アデルはあっけに取られてその様子を見ていた。男たちも呆然としていたが、やがて何かを喚きながら脱出を試みるも、シャボン玉は全く割れない。


そのまま空高く昇っていき、闇夜の中に消えていった。


女性はその様子を静かに見つめていた。

白いローブを纏っているが、スラリとして、そしてたっぷりとした銀色の髪の毛は夜の闇の中でもキラキラと輝いている。


「大丈夫?」


女性がアデルに話しかける。暗闇と仮面のせいでよく見えないが、優しい声音はアデルの緊張を解くのに十分だった。


「私・・・わたし・・・」


アデルは安堵のあまり言葉が出ない。


「大丈夫よ。」


そう言って女性は優しくアデルを抱きしめる。女性からは形容し難い甘美な香りがして、それがさらにアデルの緊張や不安を和らげる。


「私、本当は別のところから来たの。ここの人間じゃないの。」


(知ってるわ。)


アデルの脳裏に女性の声が響いた。

「!!」

(これはテレパス・・・?)

女性はアデルを抱きしめたまま、テレパスを使って優しくアデルに話しかける。


(あなたは元いた世界に戻らないとね。)


「でも、私、どうやって戻ったらいいか・・・。あと、この子、怪我は治ったみたいだけど、この後どうしたらいいか・・・。」


アデルは膝に頭を乗せて眠る龍をそっと撫でる。


(その龍は私に任せて。)


女性は龍を撫でるアデルの手をやさしく握る。


そう伝えると女性はそっとアデルに治癒魔法をかける。あっという間にアデルの体のあちこちにできた傷は治ってしまう。

ルカのときもそうであったが、本当に治癒魔法というのはすごい。すり減った魔力も元通りに戻っている。


アデルの体がすっかり回復したことを確認した女性は、すっと立ち上がる。


(私について来て。)


そうテレパスで伝えると、アデルの膝で眠る龍を優しく抱きかかえて、歩き出した。


アデルは慌てて立ち上がり、その後を追いかける。


(この人は何者なんだろう。白いローブからして、アリシア王国の上級魔導士であるようだけど・・・。)


なぜ白の上級魔道士がここにいて、龍とアデルを助けてくれたのか。

なぜ、アデルをここの世界の人間じゃないことを知っているのか。

なぜ、なぜ・・・。

次から次へと疑問が浮かぶが、スタスタと後ろを振り返らず歩く女性に声がかけられない。


やがて2人と1匹は大きな泉にやってきた。


泉の中心からこんこんと水が湧き出ており、その水面には、厚い雲から顔を出した満月がうっている。

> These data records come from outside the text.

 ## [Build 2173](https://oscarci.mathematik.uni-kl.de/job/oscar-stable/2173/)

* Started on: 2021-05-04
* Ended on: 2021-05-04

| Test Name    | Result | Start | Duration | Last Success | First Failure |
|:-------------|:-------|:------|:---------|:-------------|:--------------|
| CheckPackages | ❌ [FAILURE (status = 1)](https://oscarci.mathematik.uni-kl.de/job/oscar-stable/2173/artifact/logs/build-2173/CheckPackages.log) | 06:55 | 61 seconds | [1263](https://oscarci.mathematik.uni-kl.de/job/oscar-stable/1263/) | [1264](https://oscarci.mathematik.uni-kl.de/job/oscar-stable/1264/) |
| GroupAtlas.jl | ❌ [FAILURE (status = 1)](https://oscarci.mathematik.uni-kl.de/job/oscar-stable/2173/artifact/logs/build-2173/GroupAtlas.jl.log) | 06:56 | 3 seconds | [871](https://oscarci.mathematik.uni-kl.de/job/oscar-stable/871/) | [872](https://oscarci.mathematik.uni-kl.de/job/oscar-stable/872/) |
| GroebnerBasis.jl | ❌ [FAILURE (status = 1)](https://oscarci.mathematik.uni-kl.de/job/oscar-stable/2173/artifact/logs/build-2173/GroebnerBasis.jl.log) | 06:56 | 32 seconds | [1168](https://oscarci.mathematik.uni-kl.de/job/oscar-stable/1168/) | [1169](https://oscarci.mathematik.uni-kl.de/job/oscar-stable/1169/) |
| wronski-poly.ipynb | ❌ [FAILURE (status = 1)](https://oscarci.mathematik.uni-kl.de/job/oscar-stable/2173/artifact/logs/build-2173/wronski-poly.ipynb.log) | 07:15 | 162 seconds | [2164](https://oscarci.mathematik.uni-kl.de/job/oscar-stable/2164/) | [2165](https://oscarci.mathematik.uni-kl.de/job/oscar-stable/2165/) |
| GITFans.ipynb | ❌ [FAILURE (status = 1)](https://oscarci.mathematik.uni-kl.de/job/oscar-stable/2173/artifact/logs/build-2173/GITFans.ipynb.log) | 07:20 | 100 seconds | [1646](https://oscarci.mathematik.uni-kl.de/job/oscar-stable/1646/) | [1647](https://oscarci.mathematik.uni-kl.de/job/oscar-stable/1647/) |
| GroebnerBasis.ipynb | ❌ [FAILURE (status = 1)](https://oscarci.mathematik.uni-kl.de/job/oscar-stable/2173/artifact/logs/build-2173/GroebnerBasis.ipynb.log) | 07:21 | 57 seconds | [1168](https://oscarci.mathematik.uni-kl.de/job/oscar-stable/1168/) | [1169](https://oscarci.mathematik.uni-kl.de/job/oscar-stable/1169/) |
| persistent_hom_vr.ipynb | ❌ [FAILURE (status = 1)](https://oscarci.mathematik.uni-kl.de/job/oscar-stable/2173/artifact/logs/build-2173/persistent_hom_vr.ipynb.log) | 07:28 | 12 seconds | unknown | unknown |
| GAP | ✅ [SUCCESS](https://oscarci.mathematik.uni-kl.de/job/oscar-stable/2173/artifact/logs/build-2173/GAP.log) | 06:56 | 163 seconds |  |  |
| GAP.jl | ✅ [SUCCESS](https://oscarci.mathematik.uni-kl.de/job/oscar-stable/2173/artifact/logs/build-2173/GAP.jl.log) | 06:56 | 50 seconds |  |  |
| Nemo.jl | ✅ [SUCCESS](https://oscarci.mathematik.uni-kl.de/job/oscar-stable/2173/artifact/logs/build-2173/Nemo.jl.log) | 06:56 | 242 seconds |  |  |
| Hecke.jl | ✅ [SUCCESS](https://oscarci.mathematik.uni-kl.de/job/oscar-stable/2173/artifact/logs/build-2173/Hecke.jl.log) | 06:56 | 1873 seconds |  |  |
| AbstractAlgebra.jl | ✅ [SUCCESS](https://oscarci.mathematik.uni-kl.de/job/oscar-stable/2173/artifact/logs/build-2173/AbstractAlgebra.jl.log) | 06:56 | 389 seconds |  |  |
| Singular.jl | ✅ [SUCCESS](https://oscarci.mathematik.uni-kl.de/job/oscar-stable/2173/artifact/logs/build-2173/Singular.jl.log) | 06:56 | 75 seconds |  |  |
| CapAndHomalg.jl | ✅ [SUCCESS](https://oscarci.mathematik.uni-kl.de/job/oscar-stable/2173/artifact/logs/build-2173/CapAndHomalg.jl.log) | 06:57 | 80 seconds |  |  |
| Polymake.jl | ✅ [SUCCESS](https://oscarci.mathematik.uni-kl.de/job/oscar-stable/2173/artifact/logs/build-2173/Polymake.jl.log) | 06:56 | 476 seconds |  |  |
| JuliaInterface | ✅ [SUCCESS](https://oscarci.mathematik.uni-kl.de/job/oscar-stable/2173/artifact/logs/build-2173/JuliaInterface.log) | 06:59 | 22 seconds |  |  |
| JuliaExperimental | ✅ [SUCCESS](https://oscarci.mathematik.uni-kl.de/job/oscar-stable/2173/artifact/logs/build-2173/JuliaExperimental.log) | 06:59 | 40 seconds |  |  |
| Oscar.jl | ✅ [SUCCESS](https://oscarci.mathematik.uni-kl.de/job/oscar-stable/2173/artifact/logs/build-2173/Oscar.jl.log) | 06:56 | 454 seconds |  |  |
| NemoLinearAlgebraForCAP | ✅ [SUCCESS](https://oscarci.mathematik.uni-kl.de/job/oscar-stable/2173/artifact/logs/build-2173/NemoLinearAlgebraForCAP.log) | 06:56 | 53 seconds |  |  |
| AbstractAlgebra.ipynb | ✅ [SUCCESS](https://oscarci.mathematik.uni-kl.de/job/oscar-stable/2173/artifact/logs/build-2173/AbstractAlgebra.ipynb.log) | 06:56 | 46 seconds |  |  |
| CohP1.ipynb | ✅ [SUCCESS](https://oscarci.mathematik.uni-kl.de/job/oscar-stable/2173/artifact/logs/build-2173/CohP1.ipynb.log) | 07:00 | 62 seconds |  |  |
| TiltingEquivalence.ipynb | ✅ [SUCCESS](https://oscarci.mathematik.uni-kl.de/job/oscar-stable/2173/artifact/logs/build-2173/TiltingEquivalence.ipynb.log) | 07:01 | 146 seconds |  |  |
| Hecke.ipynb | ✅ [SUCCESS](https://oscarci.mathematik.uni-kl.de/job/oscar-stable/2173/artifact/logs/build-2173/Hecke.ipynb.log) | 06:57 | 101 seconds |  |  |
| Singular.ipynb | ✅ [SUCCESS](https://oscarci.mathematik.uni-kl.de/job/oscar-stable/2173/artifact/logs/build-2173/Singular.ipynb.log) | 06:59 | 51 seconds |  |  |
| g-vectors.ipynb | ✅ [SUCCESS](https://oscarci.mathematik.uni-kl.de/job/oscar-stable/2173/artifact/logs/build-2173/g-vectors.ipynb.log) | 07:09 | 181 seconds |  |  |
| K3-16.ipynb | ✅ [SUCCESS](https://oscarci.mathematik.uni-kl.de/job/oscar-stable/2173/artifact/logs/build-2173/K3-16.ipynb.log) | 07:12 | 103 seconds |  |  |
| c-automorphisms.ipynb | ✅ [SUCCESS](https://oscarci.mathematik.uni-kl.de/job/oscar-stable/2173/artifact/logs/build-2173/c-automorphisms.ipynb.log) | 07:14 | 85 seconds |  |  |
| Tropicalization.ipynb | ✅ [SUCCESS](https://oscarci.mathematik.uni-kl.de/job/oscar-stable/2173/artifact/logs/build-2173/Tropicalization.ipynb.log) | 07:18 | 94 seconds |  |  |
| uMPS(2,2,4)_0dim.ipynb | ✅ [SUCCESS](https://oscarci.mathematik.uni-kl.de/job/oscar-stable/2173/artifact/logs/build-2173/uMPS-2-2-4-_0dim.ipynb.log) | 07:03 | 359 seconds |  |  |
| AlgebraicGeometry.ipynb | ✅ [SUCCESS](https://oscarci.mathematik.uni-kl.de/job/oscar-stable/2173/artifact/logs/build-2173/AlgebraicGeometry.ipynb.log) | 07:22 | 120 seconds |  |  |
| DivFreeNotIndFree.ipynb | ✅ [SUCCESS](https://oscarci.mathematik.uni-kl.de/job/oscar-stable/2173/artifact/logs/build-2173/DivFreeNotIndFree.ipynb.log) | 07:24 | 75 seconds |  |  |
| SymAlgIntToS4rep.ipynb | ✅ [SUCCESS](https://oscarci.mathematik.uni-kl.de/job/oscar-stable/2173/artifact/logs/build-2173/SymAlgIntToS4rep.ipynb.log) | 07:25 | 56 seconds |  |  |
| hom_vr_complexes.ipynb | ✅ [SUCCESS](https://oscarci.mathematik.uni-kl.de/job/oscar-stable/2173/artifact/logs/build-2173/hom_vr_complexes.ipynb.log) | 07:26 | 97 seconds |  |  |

女性はその泉のほとりに立つと、アデルを手招きで呼び寄せる。


(この泉に入って、強く元の世界に帰りたいと願うのよ)


「ここに入る・・・?」


女性はコクコクと頷く。


アデルは女性を見る。彼女はアデルに何か危害を加えるために嘘をついているようには見えない。

どうせ元の世界に戻る方法は全く知らないのだ。

このまま知らない世界を彷徨うより、イチかバチかこの女性の言葉にかけてみる方が良いだろう。

そう思うと、アデルは恐る恐る泉に足を踏み入れ、泉の中心まで歩き出す。

ふくらはぎのあたりまで水位が来た時に振り返って女性を見るが、彼女はもっと進むようにジェスチャーをしてアデルを促す。

どんどん泉の中心へ足を進め、やがて水位がアデルの首あたりまできた。

流石のアデルもこれ以上は進めない。


(強く願いなさい。女神様に。)


突然、女性からテレパスが飛んできた。


「女神様・・・?え?ここで?えーっと・・・。」


アデルは一瞬戸惑ったが、元の世界に戻りたいという強い気持ちを込めて願うことは簡単であった。


「女神様、お願いです。私を元の世界に戻してください!!!!」


アデルは想いを込めて叫ぶ。


(帰りたい!元の世界に!もうこんなところ嫌!!!)


すると、泉にさざ波が立ったと思うと、急に渦が沸き起こり、その急流はアデルの足を捉えた。


「へっ!!!わわっ!!何これ!」


溺れるまい、と必死に泳ごうとするが流れはアデルの足をとらえて離さない。

そしてそのまま泉の中心の奥底へアデルを引き摺り込む。


(何これ!恐い!!!)


(大丈夫よ)


再び女性の声が聞こえた。


(力を抜いて。あなたは元の世界に帰れるわ。)


次の瞬間、アデルは泉に吸い込まれ、そのまま消えた。


龍は何かを感じ取ったのか、パッと目を覚ますと、不安そうに周囲を見渡した。

しかし、まだ十分に回復していないので、襲いかかる睡魔に抵抗できず、すぐぐったりとしてしまう。


女性は何かの呪文を唱えて、仮面を消した。

「帰って行ったわね。」

そういうと優しく龍を見つめながら撫でる。

龍は眠気と疲労で朦朧とした意識の中、自分を抱きかかえる女性の顔を見た。

しかし、今にも混濁の意識に引き込まれそうな中では、はっきりと女性の顔は見えない。


ただ、優しい光を宿す、美しい紫色の瞳をのぞいて。


「あなたは然るべき人の元へ届けるわ。」


そういうと、女性は龍を抱いたたまま姿を消した。


後には静まり返った泉と、女性の芳しい香りが残された。